Task directions :: Below are records; how many of their lines contain "function"? Reply with the number and no other words.

Supplied records ::
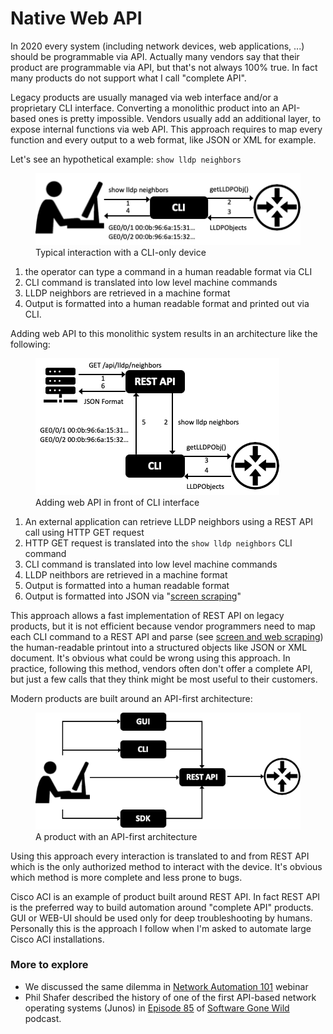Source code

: # Native Web API

In 2020 every system (including network devices, web applications, ...) should be programmable via API. Actually many vendors say that their product are programmable via API, but that's not always 100% true. In fact many products do not support what I call "complete API".

Legacy products are usually managed via web interface and/or a proprietary CLI interface. Converting a monolithic product into an API-based ones is pretty impossible. Vendors usually add an additional layer, to expose internal functions via web API. This approach requires to map every function and every output to a web format, like JSON or XML for example.

Let's see an hypothetical example: `show lldp neighbors`

<figure>
  <img src="090-image1.png">
  <figcaption>Typical interaction with a CLI-only device</figcaption>
</figure>

1. the operator can type a command in a human readable format via CLI
2. CLI command is translated into low level machine commands
3. LLDP neighbors are retrieved in a machine format
4. Output is formatted into a human readable format and printed out via CLI.

Adding web API to this monolithic system results in an architecture like the following:

<figure>
  <img src="090-image2.png">
  <figcaption>Adding web API in front of CLI interface</figcaption>
</figure>

1. An external application can retrieve LLDP neighbors using a REST API call using HTTP GET request
2. HTTP GET request is translated into the `show lldp neighbors` CLI command
3. CLI command is translated into low level machine commands
4. LLDP neithbors are retrieved in a machine format
5. Output is formatted into a human readable format
6. Output is formatted into JSON via "[screen scraping](https://en.wikipedia.org/wiki/Data_scraping#Screen_scraping)"

This approach allows a fast implementation of REST API on legacy products, but it is not efficient because vendor programmers need to map each CLI command to a REST API and parse (see [screen and web scraping](050-scraping.html)) the human-readable printout into a structured objects like JSON or XML document. It's obvious what could be wrong using this approach. In practice, following this method, vendors often don't offer a complete API, but just a few calls that they think might be most useful to their customers.

Modern products are built around an API-first architecture:

<figure>
  <img src="090-image3.png">
  <figcaption>A product with an API-first architecture</figcaption>
</figure>

Using this approach every interaction is translated to and from REST API which is the only authorized method to interact with the device. It's obvious which method is more complete and less prone to bugs.

Cisco ACI is an example of product built around REST API. In fact REST API is the preferred way to build automation around "complete API" products. GUI or WEB-UI should be used only for deep troubleshooting by humans. Personally this is the approach I follow when I'm asked to automate large Cisco ACI installations.

### More to explore

* We discussed the same dilemma in [Network Automation 101](https://www.ipspace.net/Network_Automation_101) webinar
* Phil Shafer described the history of one of the first API-based network operating systems (Junos) in [Episode 85](https://blog.ipspace.net/2017/12/how-did-netconf-start-on-software-gone.html) of [Software Gone Wild](https://www.ipspace.net/Podcast/Software_Gone_Wild/) podcast.
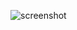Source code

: 
 
  ![screenshot](https://raw.githubusercontent.com/nowsilence/uiDemo/master/lineButton/ScreenShot.png=375x667)



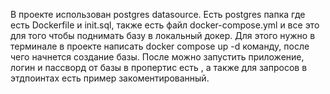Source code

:В проекте использован postgres datasource. Есть postgres папка где есть Dockerfile и init.sql, также есть файл docker-compose.yml и все это для того чтобы поднимать базу в локальный докер. Для этого нужно в терминале в проекте написать docker compose up -d команду, после чего начнется создание базы. После можно запустить приложение, логин и пассворд от базы в пропертис есть , а также для запросов в этдпоинтах есть пример закоментированный.
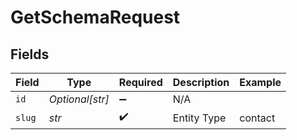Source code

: # GetSchemaRequest


## Fields

| Field              | Type               | Required           | Description        | Example            |
| ------------------ | ------------------ | ------------------ | ------------------ | ------------------ |
| `id`               | *Optional[str]*    | :heavy_minus_sign: | N/A                |                    |
| `slug`             | *str*              | :heavy_check_mark: | Entity Type        | contact            |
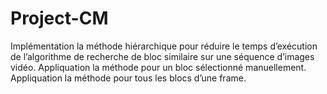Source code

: # Project-CM
Implémentation la méthode hiérarchique  pour réduire le temps
d’exécution de l’algorithme de recherche de bloc similaire  sur une séquence d’images vidéo.
Appliquation la méthode pour un bloc sélectionné manuellement.
Appliquation la méthode pour tous les blocs d’une frame.

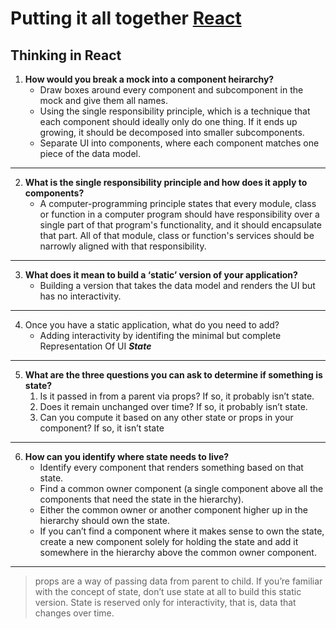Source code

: # Putting it all together [React](https://reactjs.org/)

## Thinking in React

1. **How would you break a mock into a component heirarchy?**
    * Draw boxes around every component and subcomponent in the mock and give them all names.
    * Using the single responsibility principle, which is a technique that each component should ideally only do one thing. If it ends up growing, it should be decomposed into smaller subcomponents.
    * Separate UI into components, where each component matches one piece of the data model.

***

2. **What is the single responsibility principle and how does it apply to components?**
    * A computer-programming principle states that every module, class or function in a computer program should have responsibility over a single part of that program's functionality, and it should encapsulate that part. All of that module, class or function's services should be narrowly aligned with that responsibility.

***

3. **What does it mean to build a ‘static’ version of your application?**
    * Building a version that takes the data model and renders the UI but has no interactivity.

***

4. Once you have a static application, what do you need to add?
    * Adding interactivity by identifing the minimal but complete Representation Of UI ***State***

***    

5. **What are the three questions you can ask to determine if something is state?**
    1. Is it passed in from a parent via props? If so, it probably isn’t state.
    2. Does it remain unchanged over time? If so, it probably isn’t state.
    3. Can you compute it based on any other state or props in your component? If so, it isn’t state

***    

6. **How can you identify where state needs to live?**
    *  Identify every component that renders something based on that state.
    * Find a common owner component (a single component above all the components that need the state in the hierarchy).
    * Either the common owner or another component higher up in the hierarchy should own the state.
    * If you can’t find a component where it makes sense to own the state, create a new component solely for holding the state and add it somewhere in the hierarchy above the common owner component.

***

>  props are a way of passing data from parent to child. If you’re familiar with the concept of state, don’t use state at all to build this static version. State is reserved only for interactivity, that is, data that changes over time.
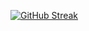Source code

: [![GitHub Streak](https://streak-stats.demolab.com/?user=Dharineeshcse&theme=highcontrast)](https://git.io/streak-stats)
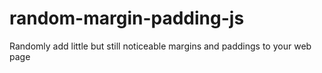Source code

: # random-margin-padding-js
Randomly add little but still noticeable margins and paddings to your web page
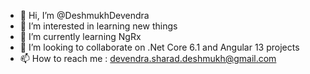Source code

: - 👋 Hi, I’m @DeshmukhDevendra
- 👀 I’m interested in learning new things
- 🌱 I’m currently learning NgRx
- 💞️ I’m looking to collaborate on .Net Core 6.1 and Angular 13 projects
- 📫 How to reach me : devendra.sharad.deshmukh@gmail.com

<!---
DeshmukhDevendra/DeshmukhDevendra is a ✨ special ✨ repository because its `README.md` (this file) appears on your GitHub profile.
You can click the Preview link to take a look at your changes.
--->
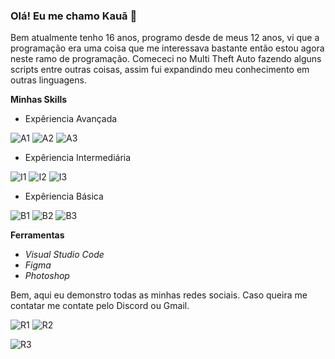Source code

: ### Olá! Eu me chamo Kauã 👋

Bem atualmente tenho 16 anos, programo desde de meus 12 anos, vi que a programação era uma coisa que me interessava bastante então estou agora neste ramo de programação. Comececi no Multi Theft Auto fazendo alguns scripts entre outras coisas, assim fui expandindo meu conhecimento em outras linguagens.


**Minhas Skills**

- Expêriencia Avançada

![A1](https://img.shields.io/badge/JavaScript-F7DF1E?style=for-the-badge&logo=javascript&logoColor=black)
![A2](https://img.shields.io/badge/TypeScript-007ACC?style=for-the-badge&logo=typescript&logoColor=white)
![A3](https://img.shields.io/badge/Node.js-43853D?style=for-the-badge&logo=node.js&logoColor=white)

- Expêriencia Intermediária

![I1](https://img.shields.io/badge/Lua-2C2D72?style=for-the-badge&logo=lua&logoColor=white)
![I2](https://img.shields.io/badge/HTML5-E34F26?style=for-the-badge&logo=html5&logoColor=white)
![I3](https://img.shields.io/badge/CSS3-1572B6?style=for-the-badge&logo=css3&logoColor=white)

- Expêriencia Básica

![B1](https://img.shields.io/badge/Python-3776AB?style=for-the-badge&logo=python&logoColor=white)
![B2](https://img.shields.io/badge/PHP-777BB4?style=for-the-badge&logo=php&logoColor=white)
![B3](https://img.shields.io/badge/React-20232A?style=for-the-badge&logo=react&logoColor=61DAFB)

**Ferramentas**

- *Visual Studio Code*
- *Figma*
- *Photoshop*

Bem, aqui eu demonstro todas as minhas redes sociais. Caso queira me contatar me contate pelo Discord ou Gmail.

![R1](https://img.shields.io/badge/Discord-7289DA?style=for-the-badge&logo=discord&logoColor=white)
![R2](https://img.shields.io/badge/Gmail-D14836?style=for-the-badge&logo=gmail&logoColor=white)

![R3](https://img.shields.io/badge/YouTube-FF0000?style=for-the-badge&logo=youtube&logoColor=white)
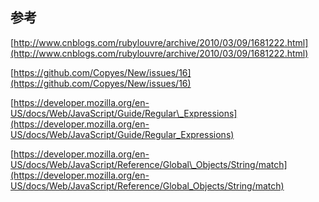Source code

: ## 参考

[http://www.cnblogs.com/rubylouvre/archive/2010/03/09/1681222.html](http://www.cnblogs.com/rubylouvre/archive/2010/03/09/1681222.html)

[https://github.com/Copyes/New/issues/16](https://github.com/Copyes/New/issues/16)

[https://developer.mozilla.org/en-US/docs/Web/JavaScript/Guide/Regular\_Expressions](https://developer.mozilla.org/en-US/docs/Web/JavaScript/Guide/Regular_Expressions)

[https://developer.mozilla.org/en-US/docs/Web/JavaScript/Reference/Global\_Objects/String/match](https://developer.mozilla.org/en-US/docs/Web/JavaScript/Reference/Global_Objects/String/match)

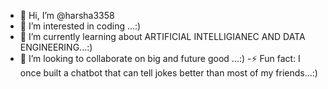 - 👋 Hi, I’m @harsha3358
- 👀 I’m interested in coding ...:)
- 🌱 I’m currently learning about ARTIFICIAL INTELLIGIANEC AND DATA ENGINEERING...:)
- 💞️ I’m looking to collaborate on big and future good ...:)
-⚡ Fun fact: I once built a chatbot that can tell jokes better than most of my friends...:)


<!---
harsha3358/harsha3358 is a ✨ special ✨ repository because its `README.md` (this file) appears on your GitHub profile.
You can click the Preview link to take a look at your changes.
--->

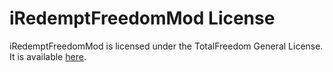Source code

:# iRedemptFreedomMod License #

iRedemptFreedomMod is licensed under the TotalFreedom General License. It is available [here](https://github.com/TotalFreedom/License/blob/master/LICENSE.md).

Output below :: 2